State High Court to Decide If Cities and Towns Must Pay Interest When They Wrongfully Deny Section 111F benefits.
The Supreme Judicial Court has agreed to review a victory for public safety officers injured in the line of duty. Earlier this year, the state Appeals Court ruled that a public employer must pay pre- and post-judgment interest if a state court overturns the municipality’s refusal to pay injured-on-duty benefits to a police officer or firefighter. The case is Todino vs. Town of Wellfleet 05-P-613 (April 19, 2006).

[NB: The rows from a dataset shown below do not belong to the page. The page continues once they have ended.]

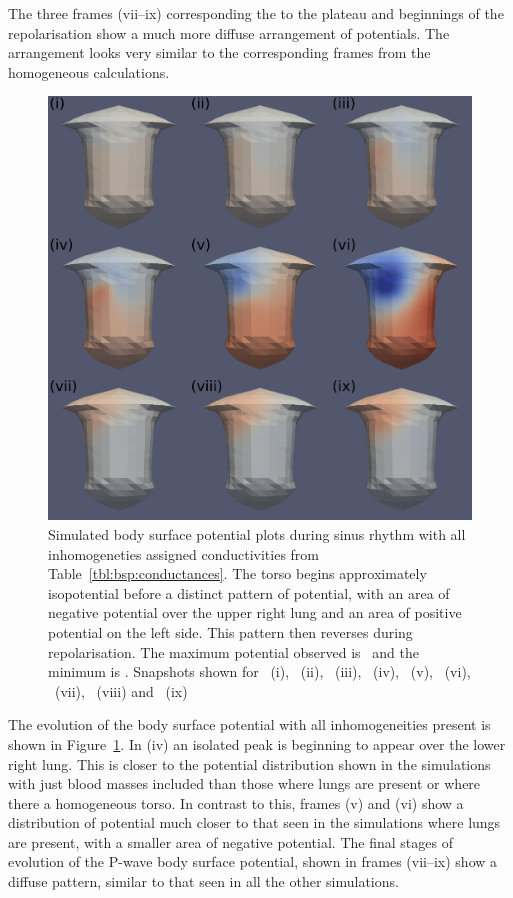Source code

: The three frames (vii--ix) corresponding the to the plateau and beginnings of the
repolarisation show a much more diffuse arrangement of potentials.
The arrangement looks very similar to the corresponding frames from the
homogeneous calculations.


\begin{figure}
\includegraphics{figures/bsp/bsp_all}
\caption[Body Surface Potential snapshots, with all inhomogeneities]{
\label{bsp:fig:all_bsp}
Simulated body surface potential plots during sinus rhythm with all
inhomogeneties assigned conductivities from Table~\ref{tbl:bsp:conductances}.
The torso begins approximately isopotential before a distinct pattern of
potential, with an area of negative potential over the upper right lung and an
area of positive potential on the left side.
This pattern then reverses during repolarisation.
The maximum potential observed is \ and the minimum is .
Snapshots shown for \ (i), \ (ii), \ (iii), \ (iv),
\ (v), \ (vi), \ (vii), \ (viii) and \
(ix)
}
\end{figure}

The evolution of the body surface potential with all inhomogeneities present is
shown in Figure~\ref{bsp:fig:all_bsp}.
In (iv) an isolated peak is beginning to appear over the lower
right lung.
This is closer to the potential distribution shown in the simulations with just
blood masses included than those where lungs are present or where there a
homogeneous torso.
In contrast to this, frames (v) and (vi) show a distribution of potential much
closer to that seen in the simulations where lungs are present, with a smaller
area of negative potential.
The final stages of evolution of the P-wave body surface potential, shown in
frames (vii--ix) show a diffuse pattern, similar to that seen in all the other
simulations.

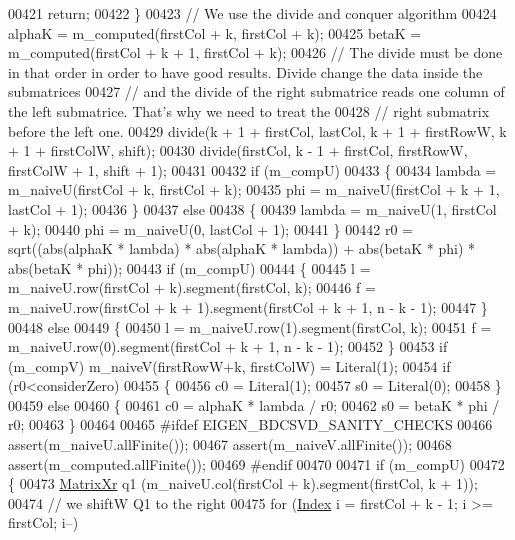 \begin{DoxyCode}
00421     \textcolor{keywordflow}{return};
00422   \}
00423   \textcolor{comment}{// We use the divide and conquer algorithm}
00424   alphaK =  m\_computed(firstCol + k, firstCol + k);
00425   betaK = m\_computed(firstCol + k + 1, firstCol + k);
00426   \textcolor{comment}{// The divide must be done in that order in order to have good results. Divide change the data inside the
       submatrices}
00427   \textcolor{comment}{// and the divide of the right submatrice reads one column of the left submatrice. That's why we need to
       treat the }
00428   \textcolor{comment}{// right submatrix before the left one. }
00429   divide(k + 1 + firstCol, lastCol, k + 1 + firstRowW, k + 1 + firstColW, shift);
00430   divide(firstCol, k - 1 + firstCol, firstRowW, firstColW + 1, shift + 1);
00431 
00432   \textcolor{keywordflow}{if} (m\_compU)
00433   \{
00434     lambda = m\_naiveU(firstCol + k, firstCol + k);
00435     phi = m\_naiveU(firstCol + k + 1, lastCol + 1);
00436   \} 
00437   \textcolor{keywordflow}{else} 
00438   \{
00439     lambda = m\_naiveU(1, firstCol + k);
00440     phi = m\_naiveU(0, lastCol + 1);
00441   \}
00442   r0 = sqrt((abs(alphaK * lambda) * abs(alphaK * lambda)) + abs(betaK * phi) * abs(betaK * phi));
00443   \textcolor{keywordflow}{if} (m\_compU)
00444   \{
00445     l = m\_naiveU.row(firstCol + k).segment(firstCol, k);
00446     f = m\_naiveU.row(firstCol + k + 1).segment(firstCol + k + 1, n - k - 1);
00447   \} 
00448   \textcolor{keywordflow}{else} 
00449   \{
00450     l = m\_naiveU.row(1).segment(firstCol, k);
00451     f = m\_naiveU.row(0).segment(firstCol + k + 1, n - k - 1);
00452   \}
00453   \textcolor{keywordflow}{if} (m\_compV) m\_naiveV(firstRowW+k, firstColW) = Literal(1);
00454   \textcolor{keywordflow}{if} (r0<considerZero)
00455   \{
00456     c0 = Literal(1);
00457     s0 = Literal(0);
00458   \}
00459   \textcolor{keywordflow}{else}
00460   \{
00461     c0 = alphaK * lambda / r0;
00462     s0 = betaK * phi / r0;
00463   \}
00464   
00465 \textcolor{preprocessor}{#ifdef EIGEN\_BDCSVD\_SANITY\_CHECKS}
00466   assert(m\_naiveU.allFinite());
00467   assert(m\_naiveV.allFinite());
00468   assert(m\_computed.allFinite());
00469 \textcolor{preprocessor}{#endif}
00470   
00471   \textcolor{keywordflow}{if} (m\_compU)
00472   \{
00473     \hyperlink{group___core___module}{MatrixXr} q1 (m\_naiveU.col(firstCol + k).segment(firstCol, k + 1));     
00474     \textcolor{comment}{// we shiftW Q1 to the right}
00475     \textcolor{keywordflow}{for} (\hyperlink{namespace_eigen_a62e77e0933482dafde8fe197d9a2cfde}{Index} i = firstCol + k - 1; i >= firstCol; i--) 

\end{DoxyCode}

A public safety officer may go to court to challenge a municipality’s decision to deny §111F benefits. IOD benefits are commonly known as §111F benefits in reference to General Laws Chapter 41, §111F. Under the Appeals Court decision, a municipality is on the hook for prejudgment and postjudgement interest if a court finds that the denial of 111F benefits is determined was wrong.
In the Todino case, a special police officer was removed from §111F and fired in December 1998. In November 2002, a court found that these actions were unlawful and entered a judgment entitling her to reinstatement and retroactive §111F benefits. The Town of Wellfleet appealed this decision – and lost in March 2005. Wellfleet finally paid the officer for lost wages ($172,000) in April 2005 without interest.
The officer then sought interest payments on the above payout. Her prejudgment interest – based on the time between the initial denial of benefits and the date of the trial court’s decision – totaled about $69,000. Meanwhile, postjudgment interest – based on the time between the trial court’s decision and the municipality’s actual payment of §111F benefits – reached nearly $61,000. Without the addition of pre-and post-judgment interest, the Court stated, “the ultimate payments to the employee would be incomplete as well as untimely and the over-all statutory scheme would be defeated.”
This decision, if upheld, presents a resounding victory for public safety officers injured in the line of duty. The possibility of interest payments should make a town think twice before denying §111F benefits. In addition, the threat of interest payments also should strengthen the bargaining power of the Union and the injured officer to resolve the case favorably short of litigation.
We can’t celebrate just yet. The SJC’s decision to review the case means that the decision could be reversed or affirmed. The case is expected to be argued in November with a decision to issue like to issue sometime in 2007.
A word of caution: the applicability of this decision to §111F arbitration cases is not automatic. Persons wrongfully denied IOD benefits may be able to seek relief from an arbitrator, instead of a judge. Many collective bargaining agreements permit §111F claims to be raised in the grievance/arbitration process. (Even if a CBA contains no express provision on IOD or §111F, unions still could challenge a denial of benefits by citing other provisions, including wages, paychecks, sick leave, etc.) Arbitration generally is less costly and time-consuming.
However, interest is not a traditional remedy in arbitration cases. As such, an arbitrator may be reluctant to deviate from the norm and order interest in a §111F case. At the same time, some arbitrators interpret a CBA more generously than §111F. For interest, the statute does not require paid leave benefits to accrue while an officer on IOD. Many arbitrators, depending on contract language or past practice, order employers to pay these benefits.
If you feel you have been wrongfully denied §111F benefits, you should consult with your union counsel in advance about your options.